One of the things I miss most about Seattle is Pike Market. Not that I went all the time, maybe once a month at most, but just having it there made me feel very urban and sophisticated. I loved popping over, grabbing a loaf of bread from my favorite bakery, a pound of Wild Salmon from the fishmongers, and a huge bouquet of flowers and bringing it all home for a simple dinner overlooking the sound. The best part of Pike Market, though, is Beecher’s Mac and Cheese. Hands down the World’s best Mac and Cheese (ask anyone who has had it). Whenever visitors came into town, Beecher’s was a must-taste to get the true flavor of Seattle.
Here in the land of cheese, Wisconsin, I would have thought that they would have been able to top Seattle’s Finest, but it was not to be. Luckily, a little digging on the Internet revealed the holy grail of Mac and Cheese recipes. Tuesday Night has become our night for entertaining, so what better excuse than to present the Amazing Beecher’s Cheesy Pasta?
I could not get all the actual cheeses used in Beecher’s, but its not difficult to find some great ones out here. I used smoked mozzarella, cause I love a great smoked cheese, Fontina for a nice smooth sauce, and sharp cheddar to add a bite of flavor. To top it all off, I used a thin layer of cheddar/gruyere and a sprinkling of Panko breadcrumbs for a crunchy crust. I served it with a spicy honey glazed chicken, and a big green salad. MMMMMmmmmm.
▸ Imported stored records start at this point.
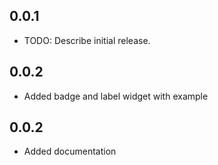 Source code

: ## 0.0.1

* TODO: Describe initial release.
## 0.0.2
* Added badge and label widget with example

## 0.0.2
* Added documentation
Perfection.
milk roux and cheese, ready to make sauce!
mmm, look at all that cheese
the extent of my baby kitchen!
ready to pop in the oven
Crusty on the top, hot cheesy deliciousness in the middle!
Mac and Cheese
12 ounces penne pasta
4 cups Beecher's Flagship Sauce (recipe follows)
1/2 cup cheddar, grated
1/2 cup Gruyere cheese, grated
1/4 Tsp chili powder
1/4 Tsp Paprika
Preheat oven to 350 degrees.
Oil or butter an 9x13 inch baking dish.
Cook the penne 2 minutes less than package directions. (It will finish cooking in the oven.) Rinse pasta in cold water and set aside.
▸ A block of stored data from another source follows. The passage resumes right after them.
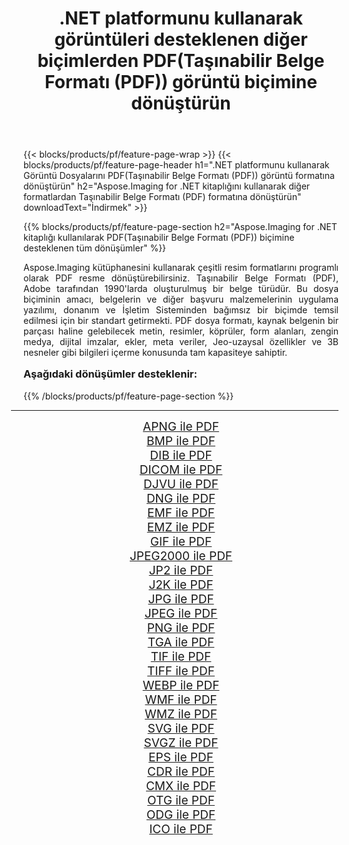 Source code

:﻿---
title: .NET platformunu kullanarak görüntüleri desteklenen diğer biçimlerden PDF(Taşınabilir Belge Formatı (PDF)) görüntü biçimine dönüştürün 
weight: 3920
url: /tr/net/conversion/to/pdf/ 
lang: tr
langdirlevel: 2
locales: zh-hans,ja,it,ru,de,es,fr,nl,id,lt,pl,pt,vi,tr,ko,zh-hant,ar,hi,th,sv,cs,uk,he
description: Aspose.Imaging for .NET kitaplığını kullanarak, desteklenen diğer görüntü biçimlerinden PDF(Taşınabilir Belge Formatı (PDF)) biçimine dönüştürmek kolaydır
---

{{< blocks/products/pf/feature-page-wrap >}}
{{< blocks/products/pf/feature-page-header h1=".NET platformunu kullanarak Görüntü Dosyalarını PDF(Taşınabilir Belge Formatı (PDF)) görüntü formatına dönüştürün" h2="Aspose.Imaging for .NET kitaplığını kullanarak diğer formatlardan Taşınabilir Belge Formatı (PDF) formatına dönüştürün" downloadText="İndirmek" >}}


{{% blocks/products/pf/feature-page-section  h2="Aspose.Imaging for .NET kitaplığı kullanılarak PDF(Taşınabilir Belge Formatı (PDF)) biçimine desteklenen tüm dönüşümler" %}}
<p align=justify>Aspose.Imaging kütüphanesini kullanarak çeşitli resim formatlarını programlı olarak PDF resme dönüştürebilirsiniz. Taşınabilir Belge Formatı (PDF), Adobe tarafından 1990'larda oluşturulmuş bir belge türüdür. Bu dosya biçiminin amacı, belgelerin ve diğer başvuru malzemelerinin uygulama yazılımı, donanım ve İşletim Sisteminden bağımsız bir biçimde temsil edilmesi için bir standart getirmekti. PDF dosya formatı, kaynak belgenin bir parçası haline gelebilecek metin, resimler, köprüler, form alanları, zengin medya, dijital imzalar, ekler, meta veriler, Jeo-uzaysal özellikler ve 3B nesneler gibi bilgileri içerme konusunda tam kapasiteye sahiptir.</p>
<h3 style="margin-top:16px;">
Aşağıdaki dönüşümler desteklenir:
</h3>
{{% /blocks/products/pf/feature-page-section %}}
<div class="container-fluid productfamilypage bg-gray">
    <div class="convertypes bg-gray agp-content section">
        <div class="container">
		<hr style="margin-left:-20px;"/>
		<div class="row other-converters" style="gap: 10px;font-size: 19px;text-align:center;">
		    <div class='col-md-3 other-converter remove-lp remove-rp'><a href="/imaging/tr/net/conversion/apng-to-pdf/" style="padding:15px;">APNG ile PDF</a></div>
<div class='col-md-3 other-converter remove-lp remove-rp'><a href="/imaging/tr/net/conversion/bmp-to-pdf/" style="padding:15px;">BMP ile PDF</a></div>
<div class='col-md-3 other-converter remove-lp remove-rp'><a href="/imaging/tr/net/conversion/dib-to-pdf/" style="padding:15px;">DIB ile PDF</a></div>
<div class='col-md-3 other-converter remove-lp remove-rp'><a href="/imaging/tr/net/conversion/dicom-to-pdf/" style="padding:15px;">DICOM ile PDF</a></div>
<div class='col-md-3 other-converter remove-lp remove-rp'><a href="/imaging/tr/net/conversion/djvu-to-pdf/" style="padding:15px;">DJVU ile PDF</a></div>
<div class='col-md-3 other-converter remove-lp remove-rp'><a href="/imaging/tr/net/conversion/dng-to-pdf/" style="padding:15px;">DNG ile PDF</a></div>
<div class='col-md-3 other-converter remove-lp remove-rp'><a href="/imaging/tr/net/conversion/emf-to-pdf/" style="padding:15px;">EMF ile PDF</a></div>
<div class='col-md-3 other-converter remove-lp remove-rp'><a href="/imaging/tr/net/conversion/emz-to-pdf/" style="padding:15px;">EMZ ile PDF</a></div>
<div class='col-md-3 other-converter remove-lp remove-rp'><a href="/imaging/tr/net/conversion/gif-to-pdf/" style="padding:15px;">GIF ile PDF</a></div>
<div class='col-md-3 other-converter remove-lp remove-rp'><a href="/imaging/tr/net/conversion/jpeg2000-to-pdf/" style="padding:15px;">JPEG2000 ile PDF</a></div>
<div class='col-md-3 other-converter remove-lp remove-rp'><a href="/imaging/tr/net/conversion/jp2-to-pdf/" style="padding:15px;">JP2 ile PDF</a></div>
<div class='col-md-3 other-converter remove-lp remove-rp'><a href="/imaging/tr/net/conversion/j2k-to-pdf/" style="padding:15px;">J2K ile PDF</a></div>
<div class='col-md-3 other-converter remove-lp remove-rp'><a href="/imaging/tr/net/conversion/jpg-to-pdf/" style="padding:15px;">JPG ile PDF</a></div>
<div class='col-md-3 other-converter remove-lp remove-rp'><a href="/imaging/tr/net/conversion/jpeg-to-pdf/" style="padding:15px;">JPEG ile PDF</a></div>
<div class='col-md-3 other-converter remove-lp remove-rp'><a href="/imaging/tr/net/conversion/png-to-pdf/" style="padding:15px;">PNG ile PDF</a></div>
<div class='col-md-3 other-converter remove-lp remove-rp'><a href="/imaging/tr/net/conversion/tga-to-pdf/" style="padding:15px;">TGA ile PDF</a></div>
<div class='col-md-3 other-converter remove-lp remove-rp'><a href="/imaging/tr/net/conversion/tif-to-pdf/" style="padding:15px;">TIF ile PDF</a></div>
<div class='col-md-3 other-converter remove-lp remove-rp'><a href="/imaging/tr/net/conversion/tiff-to-pdf/" style="padding:15px;">TIFF ile PDF</a></div>
<div class='col-md-3 other-converter remove-lp remove-rp'><a href="/imaging/tr/net/conversion/webp-to-pdf/" style="padding:15px;">WEBP ile PDF</a></div>
<div class='col-md-3 other-converter remove-lp remove-rp'><a href="/imaging/tr/net/conversion/wmf-to-pdf/" style="padding:15px;">WMF ile PDF</a></div>
<div class='col-md-3 other-converter remove-lp remove-rp'><a href="/imaging/tr/net/conversion/wmz-to-pdf/" style="padding:15px;">WMZ ile PDF</a></div>
<div class='col-md-3 other-converter remove-lp remove-rp'><a href="/imaging/tr/net/conversion/svg-to-pdf/" style="padding:15px;">SVG ile PDF</a></div>
<div class='col-md-3 other-converter remove-lp remove-rp'><a href="/imaging/tr/net/conversion/svgz-to-pdf/" style="padding:15px;">SVGZ ile PDF</a></div>
<div class='col-md-3 other-converter remove-lp remove-rp'><a href="/imaging/tr/net/conversion/eps-to-pdf/" style="padding:15px;">EPS ile PDF</a></div>
<div class='col-md-3 other-converter remove-lp remove-rp'><a href="/imaging/tr/net/conversion/cdr-to-pdf/" style="padding:15px;">CDR ile PDF</a></div>
<div class='col-md-3 other-converter remove-lp remove-rp'><a href="/imaging/tr/net/conversion/cmx-to-pdf/" style="padding:15px;">CMX ile PDF</a></div>
<div class='col-md-3 other-converter remove-lp remove-rp'><a href="/imaging/tr/net/conversion/otg-to-pdf/" style="padding:15px;">OTG ile PDF</a></div>
<div class='col-md-3 other-converter remove-lp remove-rp'><a href="/imaging/tr/net/conversion/odg-to-pdf/" style="padding:15px;">ODG ile PDF</a></div>
<div class='col-md-3 other-converter remove-lp remove-rp'><a href="/imaging/tr/net/conversion/ico-to-pdf/" style="padding:15px;">ICO ile PDF</a></div>
                </div>
        </div>
    </div>
</div>
<br/>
Combine cooked pasta and Flagship Sauce in a medium bowl and mix carefully but thoroughly. Scrape the pasta into the prepared baking dish. Sprinkle the top with the cheeses and then the chili powder and paprika. Bake, uncovered, for 20 minutes. Let sit for 5 minutes before serving.
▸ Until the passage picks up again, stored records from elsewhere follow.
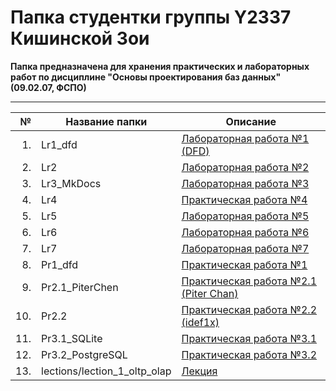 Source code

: # Папка студентки группы Y2337 Кишинской Зои

**Папка предназначена для хранения практических и лабораторных работ по дисциплине "Основы проектирования баз данных" (09.02.07, ФСПО)**

_________________

|№|Название папки | Описание |
|---:|----------------|----------|
|1.|Lr1_dfd| [Лабораторная работа №1 (DFD)](./Lr1_dfd)|
|2.|Lr2| [Лабораторная работа №2](./Lr2)|
|3.|Lr3_MkDocs| [Лабораторная работа №3](./)|
|4.|Lr4|[Практическая работа №4](./)|
|5.|Lr5| [Лабораторная работа №5](./)|
|6.|Lr6| [Лабораторная работа №6](./)|
|7.|Lr7| [Лабораторная работа №7](./)|
|8.|Pr1_dfd | [Практическая работа №1](./Pr1_dfd)|
|9.|Pr2.1_PiterChen| [Практическая работа №2.1 (Piter Chan)](./Pr2.1_PiterChen)|
|10.|Pr2.2| [Практическая работа №2.2 (idef1x)](./Pr2.2)|
|11.|Pr3.1_SQLite| [Практическая работа №3.1](./Pr3.1_SQLite)|
|12.|Pr3.2_PostgreSQL| [Практическая работа №3.2](./Pr3.2_PostgreSQL)|
|13.|lections/lection_1_oltp_olap | [Лекция](./lections/lection_1_oltp_olap)|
1/4 cup (1/2 stick) unsalted butter
1/3 cup all-purpose flour
3 cups milk
3/12 cups semihard cheese, (I used cheddar)
1 1/2 cup grated semisoft cheese, (I mixed smoked mozzarella and Fontina)
1/2 teaspoon kosher salt
1/2 tsp Chili Powder
1/2 tsp Paprika
1/2 tsp Cayenne Pepper
1/4 teaspoon garlic powder
Melt the butter in a heavy-bottom saucepan over medium heat and whisk in the flour. Continue whisking and cooking for 2 minutes. Slowly add the milk, whisking constantly. Cook until the sauce thickens, about 10 minutes, stirring frequently. Remove from the heat. Add the cheese, salt, chili powder, paprika, cayenne pepper and garlic powder. Stir until the cheese is melted and all ingredients are incorporated, about 3 minutes. Use immediately, or refrigerate for up to three days.